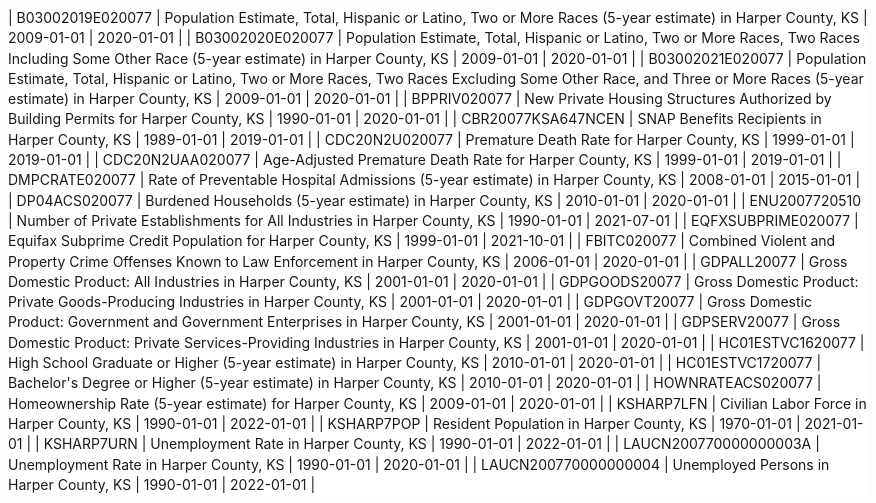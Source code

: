 | B03002019E020077          | Population Estimate, Total, Hispanic or Latino, Two or More Races (5-year estimate) in Harper County, KS                                                                   | 2009-01-01          | 2020-01-01        |
| B03002020E020077          | Population Estimate, Total, Hispanic or Latino, Two or More Races, Two Races Including Some Other Race (5-year estimate) in Harper County, KS                              | 2009-01-01          | 2020-01-01        |
| B03002021E020077          | Population Estimate, Total, Hispanic or Latino, Two or More Races, Two Races Excluding Some Other Race, and Three or More Races (5-year estimate) in Harper County, KS     | 2009-01-01          | 2020-01-01        |
| BPPRIV020077              | New Private Housing Structures Authorized by Building Permits for Harper County, KS                                                                                        | 1990-01-01          | 2020-01-01        |
| CBR20077KSA647NCEN        | SNAP Benefits Recipients in Harper County, KS                                                                                                                              | 1989-01-01          | 2019-01-01        |
| CDC20N2U020077            | Premature Death Rate for Harper County, KS                                                                                                                                 | 1999-01-01          | 2019-01-01        |
| CDC20N2UAA020077          | Age-Adjusted Premature Death Rate for Harper County, KS                                                                                                                    | 1999-01-01          | 2019-01-01        |
| DMPCRATE020077            | Rate of Preventable Hospital Admissions (5-year estimate) in Harper County, KS                                                                                             | 2008-01-01          | 2015-01-01        |
| DP04ACS020077             | Burdened Households (5-year estimate) in Harper County, KS                                                                                                                 | 2010-01-01          | 2020-01-01        |
| ENU2007720510             | Number of Private Establishments for All Industries in Harper County, KS                                                                                                   | 1990-01-01          | 2021-07-01        |
| EQFXSUBPRIME020077        | Equifax Subprime Credit Population for Harper County, KS                                                                                                                   | 1999-01-01          | 2021-10-01        |
| FBITC020077               | Combined Violent and Property Crime Offenses Known to Law Enforcement in Harper County, KS                                                                                 | 2006-01-01          | 2020-01-01        |
| GDPALL20077               | Gross Domestic Product: All Industries in Harper County, KS                                                                                                                | 2001-01-01          | 2020-01-01        |
| GDPGOODS20077             | Gross Domestic Product: Private Goods-Producing Industries in Harper County, KS                                                                                            | 2001-01-01          | 2020-01-01        |
| GDPGOVT20077              | Gross Domestic Product: Government and Government Enterprises in Harper County, KS                                                                                         | 2001-01-01          | 2020-01-01        |
| GDPSERV20077              | Gross Domestic Product: Private Services-Providing Industries in Harper County, KS                                                                                         | 2001-01-01          | 2020-01-01        |
| HC01ESTVC1620077          | High School Graduate or Higher (5-year estimate) in Harper County, KS                                                                                                      | 2010-01-01          | 2020-01-01        |
| HC01ESTVC1720077          | Bachelor's Degree or Higher (5-year estimate) in Harper County, KS                                                                                                         | 2010-01-01          | 2020-01-01        |
| HOWNRATEACS020077         | Homeownership Rate (5-year estimate) for Harper County, KS                                                                                                                 | 2009-01-01          | 2020-01-01        |
| KSHARP7LFN                | Civilian Labor Force in Harper County, KS                                                                                                                                  | 1990-01-01          | 2022-01-01        |
| KSHARP7POP                | Resident Population in Harper County, KS                                                                                                                                   | 1970-01-01          | 2021-01-01        |
| KSHARP7URN                | Unemployment Rate in Harper County, KS                                                                                                                                     | 1990-01-01          | 2022-01-01        |
| LAUCN200770000000003A     | Unemployment Rate in Harper County, KS                                                                                                                                     | 1990-01-01          | 2020-01-01        |
| LAUCN200770000000004      | Unemployed Persons in Harper County, KS                                                                                                                                    | 1990-01-01          | 2022-01-01        |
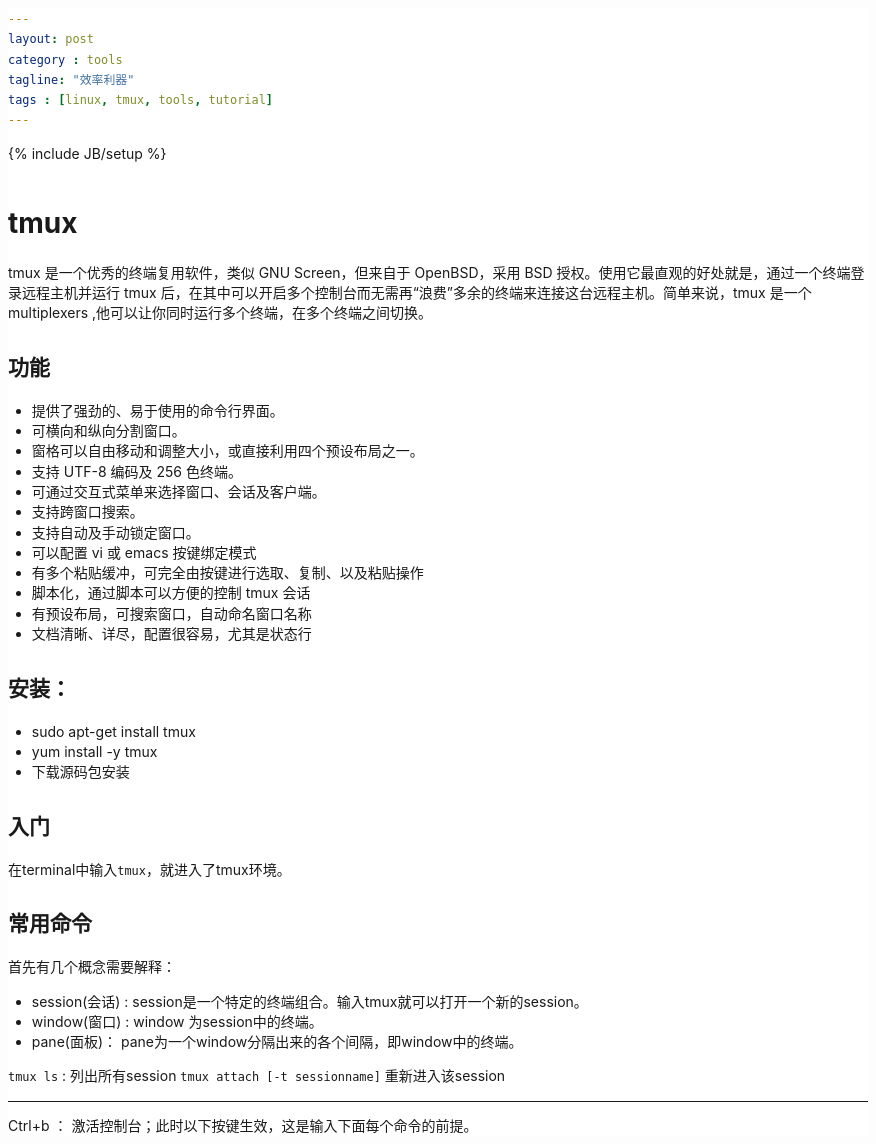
 ```yaml
---
layout: post
category : tools
tagline: "效率利器"
tags : [linux, tmux, tools, tutorial]
---
```

{% include JB/setup %}

tmux
=================================
tmux 是一个优秀的终端复用软件，类似 GNU Screen，但来自于 OpenBSD，采用 BSD 授权。使用它最直观的好处就是，通过一个终端登录远程主机并运行 tmux 后，在其中可以开启多个控制台而无需再“浪费”多余的终端来连接这台远程主机。简单来说，tmux 是一个 multiplexers ,他可以让你同时运行多个终端，在多个终端之间切换。

功能
-----------------------------------------------
* 提供了强劲的、易于使用的命令行界面。
* 可横向和纵向分割窗口。
* 窗格可以自由移动和调整大小，或直接利用四个预设布局之一。
* 支持 UTF-8 编码及 256 色终端。
* 可通过交互式菜单来选择窗口、会话及客户端。
* 支持跨窗口搜索。
* 支持自动及手动锁定窗口。
* 可以配置 vi 或 emacs 按键绑定模式
* 有多个粘贴缓冲，可完全由按键进行选取、复制、以及粘贴操作
* 脚本化，通过脚本可以方便的控制 tmux 会话
* 有预设布局，可搜索窗口，自动命名窗口名称
* 文档清晰、详尽，配置很容易，尤其是状态行

安装：
------------------------------------------------
* sudo apt-get install tmux
* yum install -y tmux
* 下载源码包安装

入门
------------------------------------------------
在terminal中输入`tmux`，就进入了tmux环境。

常用命令
------------------------------------------------
首先有几个概念需要解释：

* session(会话) : session是一个特定的终端组合。输入tmux就可以打开一个新的session。
* window(窗口) : window 为session中的终端。
* pane(面板)： pane为一个window分隔出来的各个间隔，即window中的终端。

`tmux ls` : 列出所有session
`tmux attach [-t sessionname]` 重新进入该session


------------------------------------------------
Ctrl+b  ： 激活控制台；此时以下按键生效，这是输入下面每个命令的前提。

_ _ _ _ _

The task.
Repeat the records above exactly, without any pictures.

Solution to the problem.
Source code

: | B03002019E020077          | Population Estimate, Total, Hispanic or Latino, Two or More Races (5-year estimate) in Harper County, KS                                                                   | 2009-01-01          | 2020-01-01        |
| B03002020E020077          | Population Estimate, Total, Hispanic or Latino, Two or More Races, Two Races Including Some Other Race (5-year estimate) in Harper County, KS                              | 2009-01-01          | 2020-01-01        |
| B03002021E020077          | Population Estimate, Total, Hispanic or Latino, Two or More Races, Two Races Excluding Some Other Race, and Three or More Races (5-year estimate) in Harper County, KS     | 2009-01-01          | 2020-01-01        |
| BPPRIV020077              | New Private Housing Structures Authorized by Building Permits for Harper County, KS                                                                                        | 1990-01-01          | 2020-01-01        |
| CBR20077KSA647NCEN        | SNAP Benefits Recipients in Harper County, KS                                                                                                                              | 1989-01-01          | 2019-01-01        |
| CDC20N2U020077            | Premature Death Rate for Harper County, KS                                                                                                                                 | 1999-01-01          | 2019-01-01        |
| CDC20N2UAA020077          | Age-Adjusted Premature Death Rate for Harper County, KS                                                                                                                    | 1999-01-01          | 2019-01-01        |
| DMPCRATE020077            | Rate of Preventable Hospital Admissions (5-year estimate) in Harper County, KS                                                                                             | 2008-01-01          | 2015-01-01        |
| DP04ACS020077             | Burdened Households (5-year estimate) in Harper County, KS                                                                                                                 | 2010-01-01          | 2020-01-01        |
| ENU2007720510             | Number of Private Establishments for All Industries in Harper County, KS                                                                                                   | 1990-01-01          | 2021-07-01        |
| EQFXSUBPRIME020077        | Equifax Subprime Credit Population for Harper County, KS                                                                                                                   | 1999-01-01          | 2021-10-01        |
| FBITC020077               | Combined Violent and Property Crime Offenses Known to Law Enforcement in Harper County, KS                                                                                 | 2006-01-01          | 2020-01-01        |
| GDPALL20077               | Gross Domestic Product: All Industries in Harper County, KS                                                                                                                | 2001-01-01          | 2020-01-01        |
| GDPGOODS20077             | Gross Domestic Product: Private Goods-Producing Industries in Harper County, KS                                                                                            | 2001-01-01          | 2020-01-01        |
| GDPGOVT20077              | Gross Domestic Product: Government and Government Enterprises in Harper County, KS                                                                                         | 2001-01-01          | 2020-01-01        |
| GDPSERV20077              | Gross Domestic Product: Private Services-Providing Industries in Harper County, KS                                                                                         | 2001-01-01          | 2020-01-01        |
| HC01ESTVC1620077          | High School Graduate or Higher (5-year estimate) in Harper County, KS                                                                                                      | 2010-01-01          | 2020-01-01        |
| HC01ESTVC1720077          | Bachelor's Degree or Higher (5-year estimate) in Harper County, KS                                                                                                         | 2010-01-01          | 2020-01-01        |
| HOWNRATEACS020077         | Homeownership Rate (5-year estimate) for Harper County, KS                                                                                                                 | 2009-01-01          | 2020-01-01        |
| KSHARP7LFN                | Civilian Labor Force in Harper County, KS                                                                                                                                  | 1990-01-01          | 2022-01-01        |
| KSHARP7POP                | Resident Population in Harper County, KS                                                                                                                                   | 1970-01-01          | 2021-01-01        |
| KSHARP7URN                | Unemployment Rate in Harper County, KS                                                                                                                                     | 1990-01-01          | 2022-01-01        |
| LAUCN200770000000003A     | Unemployment Rate in Harper County, KS                                                                                                                                     | 1990-01-01          | 2020-01-01        |
| LAUCN200770000000004      | Unemployed Persons in Harper County, KS                                                                                                                                    | 1990-01-01          | 2022-01-01        |
 ```yaml
---
layout: post
category : tools
tagline: "效率利器"
tags : [linux, tmux, tools, tutorial]
---
```

{% include JB/setup %}

tmux
=================================
tmux 是一个优秀的终端复用软件，类似 GNU Screen，但来自于 OpenBSD，采用 BSD 授权。使用它最直观的好处就是，通过一个终端登录远程主机并运行 tmux 后，在其中可以开启多个控制台而无需再“浪费”多余的终端来连接这台远程主机。简单来说，tmux 是一个 multiplexers ,他可以让你同时运行多个终端，在多个终端之间切换。

功能
-----------------------------------------------
* 提供了强劲的、易于使用的命令行界面。
* 可横向和纵向分割窗口。
* 窗格可以自由移动和调整大小，或直接利用四个预设布局之一。
* 支持 UTF-8 编码及 256 色终端。
* 可通过交互式菜单来选择窗口、会话及客户端。
* 支持跨窗口搜索。
* 支持自动及手动锁定窗口。
* 可以配置 vi 或 emacs 按键绑定模式
* 有多个粘贴缓冲，可完全由按键进行选取、复制、以及粘贴操作
* 脚本化，通过脚本可以方便的控制 tmux 会话
* 有预设布局，可搜索窗口，自动命名窗口名称
* 文档清晰、详尽，配置很容易，尤其是状态行

安装：
------------------------------------------------
* sudo apt-get install tmux
* yum install -y tmux
* 下载源码包安装

入门
------------------------------------------------
在terminal中输入`tmux`，就进入了tmux环境。

常用命令
------------------------------------------------
首先有几个概念需要解释：

* session(会话) : session是一个特定的终端组合。输入tmux就可以打开一个新的session。
* window(窗口) : window 为session中的终端。
* pane(面板)： pane为一个window分隔出来的各个间隔，即window中的终端。

`tmux ls` : 列出所有session
`tmux attach [-t sessionname]` 重新进入该session


------------------------------------------------
Ctrl+b  ： 激活控制台；此时以下按键生效，这是输入下面每个命令的前提。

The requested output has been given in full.